Es posible que estas navidades hayáis visto muchos patinetes eléctricos como el de la portada por vuestras calles o incluso en vuestras casas. Lo cierto es que son muy divertidos y a la vez utilizan una tecnología muy interesante.

Estos patinetes se autoequilibran, de tal forma que el usuario puede acelerar y frenar tan solo moviendo el cuerpo hacia adelante o hacia atrás. Del mismo modo, girar es tan sencillo como inclinar ligeramente el cuerpo hacia un lado o hacia otro.

El funcionamiento de este patinete se basa en el funcionamiento de varios mecanismos.
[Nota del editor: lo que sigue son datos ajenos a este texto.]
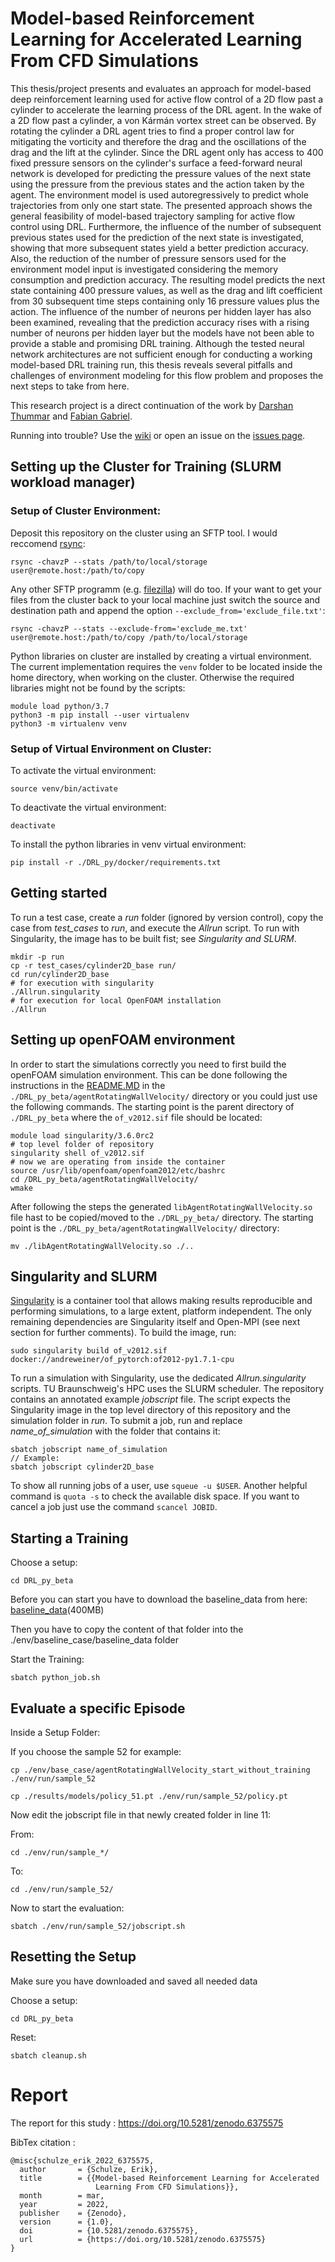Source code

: # Model-based Reinforcement Learning for Accelerated Learning From CFD Simulations

This thesis/project presents and evaluates an approach for model-based deep reinforcement learning used for active flow control of a 2D flow past a cylinder to accelerate the learning process of the DRL agent. In the wake of a 2D flow past a cylinder, a von Kármán vortex street can be observed. By rotating the cylinder a DRL agent tries to find a proper control law for mitigating the vorticity and therefore the drag and the oscillations of the drag and the lift at the cylinder. Since the DRL agent only has access to 400 fixed pressure sensors on the cylinder's surface a feed-forward neural network is developed for predicting the pressure values of the next state using the pressure from the previous states and the action taken by the agent. The environment model is used autoregressively to predict whole trajectories from only one start state. The presented approach shows the general feasibility of model-based trajectory sampling for active flow control using DRL. Furthermore, the influence of the number of subsequent previous states used for the prediction of the next state is investigated, showing that more subsequent states yield a better prediction accuracy. Also, the reduction of the number of pressure sensors used for the environment model input is investigated considering the memory consumption and prediction accuracy. The resulting model predicts the next state containing 400 pressure values, as well as the drag and lift coefficient from 30 subsequent time steps containing only 16 pressure values plus the action. The influence of the number of neurons per hidden layer has also been examined, revealing that the prediction accuracy rises with a rising number of neurons per hidden layer but the models have not been able to provide a stable and promising DRL training. Although the tested neural network architectures are not sufficient enough for conducting a working model-based DRL training run, this thesis reveals several pitfalls and challenges of environment modeling for this flow problem and proposes the next steps to take from here.

This research project is a direct continuation of the work by [Darshan Thummar](https://github.com/darshan315/flow_past_cylinder_by_DRL) and [Fabian Gabriel](https://github.com/FabianGabriel/Active_flow_control_past_cylinder_using_DRL).

Running into trouble? Use the [wiki](https://github.com/ErikSchulze1796/Active_flow_control_past_cylinder_using_DRL/wiki) or open an issue on the [issues page](https://github.com/ErikSchulze1796/Active_flow_control_past_cylinder_using_DRL/issues).

## Setting up the Cluster for Training (SLURM workload manager)
### Setup of Cluster Environment:

Deposit this repository on the cluster using an SFTP tool. I would reccomend [rsync](https://explainshell.com/explain?cmd=+rsync+-chavzP+--stats++%2Fpath%2Fto%2Flocal%2Fstorage++user%40remote.host%3A%2Fpath%2Fto%2Fcopy):

```
rsync -chavzP --stats /path/to/local/storage user@remote.host:/path/to/copy
```

Any other SFTP programm (e.g. [filezilla](https://filezilla-project.org/)) will do too.
If your want to get your files from the cluster back to your local machine just switch the source and destination path and append the option ```--exclude_from='exclude_file.txt'```:

```
rsync -chavzP --stats --exclude-from='exclude_me.txt' user@remote.host:/path/to/copy /path/to/local/storage
```


Python libraries on cluster are installed by creating a virtual environment. The current implementation requires the ```venv``` folder to be located inside the home directory, when working on the cluster. Otherwise the required libraries might not be found by the scripts:

```
module load python/3.7 
python3 -m pip install --user virtualenv 
python3 -m virtualenv venv
```


### Setup of Virtual Environment on Cluster:
To activate the virtual environment:

```
source venv/bin/activate
```

To deactivate the virtual environment:

```
deactivate
```


To install the python libraries in venv virtual environment:

```
pip install -r ./DRL_py/docker/requirements.txt
```

## Getting started

To run a test case, create a *run* folder (ignored by version control), copy the case from *test_cases* to *run*, and execute the *Allrun* script. To run with Singularity, the image has to be built fist; see *Singularity and SLURM*.

```
mkdir -p run
cp -r test_cases/cylinder2D_base run/
cd run/cylinder2D_base
# for execution with singularity
./Allrun.singularity
# for execution for local OpenFOAM installation
./Allrun
```
## Setting up openFOAM environment
In order to start the simulations correctly you need to first build the openFOAM simulation environment. This can be done following the instructions in the [README.MD](https://github.com/ErikSchulze1796/Active_flow_control_past_cylinder_using_DRL/blob/main/DRL_py_beta/agentRotatingWallVelocity/README.md) in the ```./DRL_py_beta/agentRotatingWallVelocity/``` directory or you could just use the following commands.
The starting point is the parent directory of ```./DRL_py_beta``` where the ```of_v2012.sif``` file should be located:

```
module load singularity/3.6.0rc2
# top level folder of repository
singularity shell of_v2012.sif
# now we are operating from inside the container
source /usr/lib/openfoam/openfoam2012/etc/bashrc
cd /DRL_py_beta/agentRotatingWallVelocity/
wmake
```

After following the steps the generated ```libAgentRotatingWallVelocity.so``` file hast to be copied/moved to the ```./DRL_py_beta/``` directory. The starting point is the ```./DRL_py_beta/agentRotatingWallVelocity/``` directory:
```
mv ./libAgentRotatingWallVelocity.so ./..
```

## Singularity and SLURM

[Singularity]() is a container tool that allows making results reproducible and performing simulations, to a large extent, platform independent. The only remaining dependencies are Singularity itself and Open-MPI (see next section for further comments). To build the image, run:

```
sudo singularity build of_v2012.sif docker://andreweiner/of_pytorch:of2012-py1.7.1-cpu
```
To run a simulation with Singularity, use the dedicated *Allrun.singularity* scripts. TU Braunschweig's HPC uses the SLURM scheduler. The repository contains an annotated example *jobscript* file. The script expects the Singularity image in the top level directory of this repository and the simulation folder in *run*. To submit a job, run and replace *name_of_simulation* with the folder that contains it:

```
sbatch jobscript name_of_simulation
// Example:
sbatch jobscript cylinder2D_base
```
To show all running jobs of a user, use `squeue -u $USER`. Another helpful command is `quota -s` to check the available disk space.
If you want to cancel a job just use the command `scancel JOBID`.

## Starting a Training

Choose a setup: 

`cd DRL_py_beta`

Before you can start you have to download the baseline_data from here:
[baseline_data](https://cloudstorage.tu-braunschweig.de/getlink/fiM1FGVmAfb8ACriCFRs74wM/baseline_data.zip)(400MB)

Then you have to copy the content of that folder into the ./env/baseline_case/baseline_data folder

Start the Training:

`sbatch python_job.sh`

## Evaluate a specific Episode
Inside a Setup Folder:

If you choose the sample 52 for example:

`cp ./env/base_case/agentRotatingWallVelocity_start_without_training ./env/run/sample_52`

`cp ./results/models/policy_51.pt ./env/run/sample_52/policy.pt`

Now edit the jobscript file in that newly created folder in line 11:

From:

`cd ./env/run/sample_*/`

To:

`cd ./env/run/sample_52/`

Now to start the evaluation:

`sbatch ./env/run/sample_52/jobscript.sh`

## Resetting the Setup
Make sure you have downloaded and saved all needed data

Choose a setup:

`cd DRL_py_beta`

Reset:

`sbatch cleanup.sh`

# Report

The report for this study : https://doi.org/10.5281/zenodo.6375575

BibTex citation : 
```
@misc{schulze_erik_2022_6375575,
  author       = {Schulze, Erik},
  title        = {{Model-based Reinforcement Learning for Accelerated 
                   Learning From CFD Simulations}},
  month        = mar,
  year         = 2022,
  publisher    = {Zenodo},
  version      = {1.0},
  doi          = {10.5281/zenodo.6375575},
  url          = {https://doi.org/10.5281/zenodo.6375575}
}
```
En primer lugar, las baterías se conectan a dos motores eléctricos independientes en cada rueda.

Por otro lado, se encuentra el componente más importante para mantener el equilibrio, el giroscopio, este detecta cuando cambia de orientación el patinete para, de esta forma, poder mantener la orientación adecuada.

El giroscopio funciona mediante un sensor magnético que detecta la dirección de movimiento y la velocidad rotacional de la rueda. Todo el sistema se encuentra conectado a una unidad central de procesamiento (CPU).

El giroscopio mide constantemente la orientación de la rueda, y manda una señal a la CPU para que sea procesada e interpretada. De esta forma, si el patinete se inclina hacia adelante se manda la orden de acelerar los motores para compensar esa inclinación. Por el contrario, si se inclina hacia atrás se producirá el efecto inverso.

Finalmente, para girar a la izquierda la rueda derecha girará más rápida que la izquierda y, para girar a la derecha, justo lo contrario.